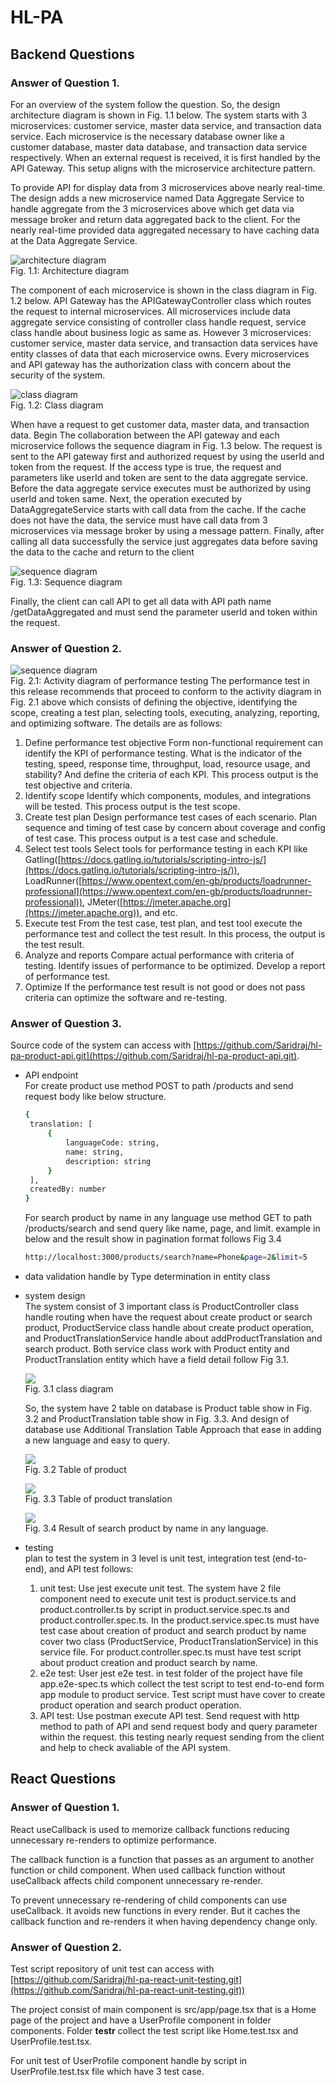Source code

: # HL-PA

## Backend Questions

### Answer of Question 1.

For an overview of the system follow the question. So, the design architecture diagram is shown in Fig. 1.1 below. The system starts with 3 microservices: customer service, master data service, and transaction data service. Each microservice is the necessary database owner like a customer database, master data database, and transaction data service respectively. When an external request is received, it is first handled by the API Gateway. This setup aligns with the microservice architecture pattern.

To provide API for display data from 3 microservices above nearly real-time. The design adds a new microservice named Data Aggregate Service to handle aggregate from the 3 microservices above which get data via message broker and return data aggregated back to the client. For the nearly real-time provided data aggregated necessary to have caching data at the Data Aggregate Service.

![architecture diagram](https://res.cloudinary.com/dmdxfjunb/image/upload/v1720244389/HLAB-Architecture_Diagram_oopsbw.jpg) \
Fig. 1.1: Architecture diagram 


The component of each microservice is shown in the class diagram in Fig. 1.2 below. API Gateway has the APIGatewayController class which routes the request to internal microservices. All microservices include data aggregate service consisting of controller class handle request, service class handle about business logic as same as. However 3 microservices: customer service, master data service, and transaction data services have entity classes of data that each microservice owns. Every microservices and API gateway has the authorization class with concern about the security of the system.

![class diagram](https://res.cloudinary.com/dmdxfjunb/image/upload/v1720244482/HLAB-Class_Diagram_nkw46w.jpg) \
Fig. 1.2: Class diagram 


When have a request to get customer data, master data, and transaction data. Begin The collaboration between the API gateway and each microservice follows the sequence diagram in Fig. 1.3 below. The request is sent to the API gateway first and authorized request by using the userId and token from the request. If the access type is true, the request and parameters like userId and token are sent to the data aggregate service. Before the data aggregate service executes must be authorized by using userId and token same. Next, the operation executed by DataAggregateService starts with call data from the cache. If the cache does not have the data, the service must have call data from  3 microservices via message broker by using a message pattern. Finally, after calling all data successfully the service just aggregates data before saving the data to the cache and return to the client

![sequence diagram](https://res.cloudinary.com/dmdxfjunb/image/upload/v1720244488/Untitled_19_sylyvk.png) \
Fig. 1.3: Sequence diagram 

Finally, the client can call API to get all data with API path name /getDataAggregated and must send the parameter userId and token within the request.

### Answer of Question 2.

![sequence diagram](https://res.cloudinary.com/dmdxfjunb/image/upload/v1720285851/HLAB-performance_test_js35gn.jpg) \
Fig. 2.1: Activity diagram of performance testing
The performance test in this release recommends that proceed to conform to the activity diagram in Fig. 2.1 above which consists of defining the objective, identifying the scope, creating a test plan, selecting tools, executing, analyzing, reporting, and optimizing software. The details are as follows:
1. Define performance test objective 
Form non-functional requirement can identify the KPI of performance testing. What is the indicator of the testing, speed, response time, throughput, load, resource usage, and stability? And define the criteria of each KPI. This process output is the test objective and criteria.
2. Identify scope
Identify which components, modules, and integrations will be tested. This process output is the test scope.
3. Create test plan
Design performance test cases of each scenario. Plan sequence and timing of test case by concern about coverage and config of test case. This process output is a test case and schedule.
4. Select test tools
Select tools for performance testing in each KPI like Gatling([https://docs.gatling.io/tutorials/scripting-intro-js/](https://docs.gatling.io/tutorials/scripting-intro-js/)), LoadRunner([https://www.opentext.com/en-gb/products/loadrunner-professional](https://www.opentext.com/en-gb/products/loadrunner-professional)), JMeter([https://jmeter.apache.org](https://jmeter.apache.org)), and etc.
5. Execute test
From the test case, test plan, and test tool execute the performance test and collect the test result. In this process, the output is the test result.
6. Analyze and reports
Compare actual performance with criteria of testing. Identify issues of performance to be optimized. Develop a report of performance test.
7. Optimize 
If the performance test result is not good or does not pass criteria can optimize the software and re-testing.

### Answer of Question 3.
Source code of the system can access with [https://github.com/Saridraj/hl-pa-product-api.git](https://github.com/Saridraj/hl-pa-product-api.git). 
- API endpoint \
  For create product use method POST to path /products and send request body like below structure.

   ```bash
  {
    translation: [
        {
            languageCode: string,
            name: string,
            description: string
        }
    ],
    createdBy: number
  }
  ```

   For search product by name in any language use method GET to path /products/search and send query like name, page, and limit. example in below and the result show in pagination format follows Fig 3.4

   ```bash
   http://localhost:3000/products/search?name=Phone&page=2&limit=5
  ```

- data validation handle by Type determination in entity class

- system design \
  The system consist of 3 important class is ProductController class handle routing when have the request about create product or search product, ProductService class handle about create product operation, and ProductTranslationService handle about addProductTranslation and search product. Both service class work with Product entity and ProductTranslation entity which have a field detail follow Fig 3.1. 

  ![](https://res.cloudinary.com/dmdxfjunb/image/upload/v1720383229/HLAB-Page-4_vahzgk.jpg) \
  Fig. 3.1 class diagram


  So, the system have 2 table on database is Product table show in Fig. 3.2 and ProductTranslation table show in Fig. 3.3. And design of database use Additional Translation Table Approach that ease in adding a new language and easy to query.

    ![](https://res.cloudinary.com/dmdxfjunb/image/upload/v1720383224/Screenshot_2567-07-08_at_03.12.28_riuizl.png) \
   Fig. 3.2 Table of product

    ![](https://res.cloudinary.com/dmdxfjunb/image/upload/v1720383226/Screenshot_2567-07-08_at_03.12.13_iz58yg.png) \
   Fig. 3.3 Table of product translation


   ![](https://res.cloudinary.com/dmdxfjunb/image/upload/v1720385987/Screenshot_2567-07-08_at_03.55.50_j6dsur.png) \
   Fig. 3.4 Result of search product by name in any language.



- testing \
  plan to test the system in 3 level is unit test, integration test (end-to-end), and API test follows:
    1. unit test: Use jest execute unit test. The system have 2 file component need to execute unit test is product.service.ts and product.controller.ts by script in product.service.spec.ts and product.controller.spec.ts. In the product.service.spec.ts must have test case about creation of product and search product by name cover two class (ProductService, ProductTranslationService) in this service file. For product.controller.spec.ts must have test script about product creation and product search by name.
    2. e2e test: User jest e2e test. in test folder of the project have file app.e2e-spec.ts which collect the test script to test end-to-end form app module to product service. Test script must have cover to create product operation and search product operation.
    3. API test: Use postman execute API test. Send request with http method to path of API and send request body and query parameter within the request. this testing nearly request sending from the client and help to check avaliable of the API system.


## React Questions
### Answer of Question 1.
React useCallback is used to memorize callback functions reducing unnecessary re-renders to optimize performance.

The callback function is a function that passes as an argument to another function or child component. When used callback function without useCallback affects child component unnecessary re-render.

To prevent unnecessary re-rendering of child components can use useCallback. It avoids new functions in every render. But it caches the callback function and re-renders it when having dependency change only.

### Answer of Question 2.
Test script repository of unit test can access with 
[https://github.com/Saridraj/hl-pa-react-unit-testing.git](https://github.com/Saridraj/hl-pa-react-unit-testing.git)) 

The project consist of main component is src/app/page.tsx that is a Home page of the project and have a UserProfile component in folder components. Folder __testr__ collect the test script like Home.test.tsx and UserProfile.test.tsx.

For unit test of UserProfile component handle by script in UserProfile.test.tsx file which have 3 test case.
# # # # # # #
**Exercise prompt:**
In the material above, find each line that contains the word "must", and select it.

**Response below:**
When have a request to get customer data, master data, and transaction data. Begin The collaboration between the API gateway and each microservice follows the sequence diagram in Fig. 1.3 below. The request is sent to the API gateway first and authorized request by using the userId and token from the request. If the access type is true, the request and parameters like userId and token are sent to the data aggregate service. Before the data aggregate service executes must be authorized by using userId and token same. Next, the operation executed by DataAggregateService starts with call data from the cache. If the cache does not have the data, the service must have call data from  3 microservices via message broker by using a message pattern. Finally, after calling all data successfully the service just aggregates data before saving the data to the cache and return to the client
Finally, the client can call API to get all data with API path name /getDataAggregated and must send the parameter userId and token within the request.
    1. unit test: Use jest execute unit test. The system have 2 file component need to execute unit test is product.service.ts and product.controller.ts by script in product.service.spec.ts and product.controller.spec.ts. In the product.service.spec.ts must have test case about creation of product and search product by name cover two class (ProductService, ProductTranslationService) in this service file. For product.controller.spec.ts must have test script about product creation and product search by name.
    2. e2e test: User jest e2e test. in test folder of the project have file app.e2e-spec.ts which collect the test script to test end-to-end form app module to product service. Test script must have cover to create product operation and search product operation.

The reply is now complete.